特にノベルティやイベントでの配布用として人気があり、繰り返し使ってもらうことでブランドやショップの宣伝効果を高められる点が大きなメリットです。
紙袋サイズ選びで失敗しないためのチェックポイント

ここからは、紙袋のサイズ選びで失敗しないために押さえておきたいポイントをご紹介します。使用シーンをイメージして選ぶと、使い勝手のよい紙袋を選べます。各ポイントを確認しましょう。
中身の商品サイズを基準にする
紙袋を選ぶときは、「中に入れる商品のサイズを基準にする」ことが基本です。袋の大きさは、商品よりも周囲に10〜20mmの余白を持たせるのが理想的といわれています。
さらに、箱入りやラッピング付きの商品は、その分だけサイズに余裕を持たせなくてはなりません。
耐久性・厚み・底板の有無も確認する
紙袋を選ぶ際は、耐久性と紙の厚み、底板の有無も忘れずにチェックしましょう。焼き菓子の詰め合わせや瓶入り商品など、重さのあるものを入れる場合は、底が抜けるリスクを考慮する必要があります。
重量物を入れる場合は、底板付きまたは厚紙仕様の紙袋を選ぶと安心です。

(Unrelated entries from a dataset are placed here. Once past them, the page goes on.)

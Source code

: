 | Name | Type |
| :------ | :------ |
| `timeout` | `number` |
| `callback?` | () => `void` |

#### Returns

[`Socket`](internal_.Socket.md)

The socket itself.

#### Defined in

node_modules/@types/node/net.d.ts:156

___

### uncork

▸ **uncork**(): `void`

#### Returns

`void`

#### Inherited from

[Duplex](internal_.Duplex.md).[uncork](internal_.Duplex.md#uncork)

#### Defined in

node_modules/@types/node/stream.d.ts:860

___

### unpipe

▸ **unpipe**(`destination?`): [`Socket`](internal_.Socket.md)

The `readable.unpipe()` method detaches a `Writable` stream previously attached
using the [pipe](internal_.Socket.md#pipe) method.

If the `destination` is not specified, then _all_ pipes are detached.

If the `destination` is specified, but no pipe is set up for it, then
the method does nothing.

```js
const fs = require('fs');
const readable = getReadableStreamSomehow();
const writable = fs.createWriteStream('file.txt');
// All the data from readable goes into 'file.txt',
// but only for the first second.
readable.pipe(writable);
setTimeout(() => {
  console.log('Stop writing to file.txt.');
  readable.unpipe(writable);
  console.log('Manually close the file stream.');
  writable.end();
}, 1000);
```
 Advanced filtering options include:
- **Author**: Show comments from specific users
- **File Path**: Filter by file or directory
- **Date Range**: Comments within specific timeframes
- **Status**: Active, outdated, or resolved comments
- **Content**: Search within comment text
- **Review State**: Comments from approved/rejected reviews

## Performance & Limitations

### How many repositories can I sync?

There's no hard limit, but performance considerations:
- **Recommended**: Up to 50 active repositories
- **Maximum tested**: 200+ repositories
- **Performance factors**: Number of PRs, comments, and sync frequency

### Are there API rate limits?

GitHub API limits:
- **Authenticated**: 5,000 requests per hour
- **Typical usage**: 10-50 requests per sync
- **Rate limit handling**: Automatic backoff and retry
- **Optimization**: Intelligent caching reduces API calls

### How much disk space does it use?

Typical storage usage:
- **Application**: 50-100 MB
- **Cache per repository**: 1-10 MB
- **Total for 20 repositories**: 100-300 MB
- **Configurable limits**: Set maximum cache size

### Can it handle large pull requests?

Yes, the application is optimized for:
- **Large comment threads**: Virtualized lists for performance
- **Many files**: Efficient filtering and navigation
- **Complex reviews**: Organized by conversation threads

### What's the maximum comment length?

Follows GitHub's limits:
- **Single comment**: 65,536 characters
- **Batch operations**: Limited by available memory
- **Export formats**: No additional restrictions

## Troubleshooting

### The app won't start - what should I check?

目安としては、重い商品を入れる場合は150g/㎡以上の紙厚を選ぶとよいでしょう。
サイズ表の「内寸・外寸」の違いに注意する
紙袋を注文する際は、紙袋の「内寸」と「外寸」の違いに注意する必要があります。外寸だけで判断すると、いざ商品を入れたときに「入らない」「形が崩れる」といったトラブルが起きかねません。
内寸は実際に紙袋内に物を入れられる空間のサイズを指し、外寸は紙の厚みを含めた外側の仕上がり寸法です。発注時には、必ず「内寸」で商品のサイズが収まるかを確認しましょう。
ブランディングや再利用も意識した素材選びを
紙袋は単なる包装資材ではなく、お店や企業のイメージを伝える重要なブランディングツールの役割も果たします。素材の質感によって印象は大きく代わり、クラフト紙はナチュラルで親しみやすい雰囲気、コート紙は高級感や清潔感を演出します。
さらにしっかりした厚みのある紙や光沢素材を使用すれば、再利用されやすく宣伝効果が長く続くのもメリットです。おしゃれなデザインと素材選びを両立させることで、顧客満足度とブランド認知の両方を高められます。
まとめ
紙袋のサイズを選ぶ際は、「W(幅)×D(マチ)×H(高さ)」を基準に、商品サイズや重量に合っているか確認することが重要です。中に入れる商品のサイズを基準にして、さらに10〜20mmの余白を持たせるとよいでしょう。
また、「マチの深さ」によって、使い勝手が左右される傾向があります。平らな商品や薄手のアイテムには狭めのマチ、立体的で安定性が必要な商品には広めのマチを選ぶとよいでしょう。
小サイズの紙袋は軽食やテイクアウト商品に、中サイズの紙袋はアパレルや雑貨店の商品に、大サイズの紙袋は重さのある商品やボリュームの大きなアイテムに使われるケースが多くみられます。商品のサイズや用途に合った紙袋を選ぶことで、使いやすさと見栄えの両立が可能です。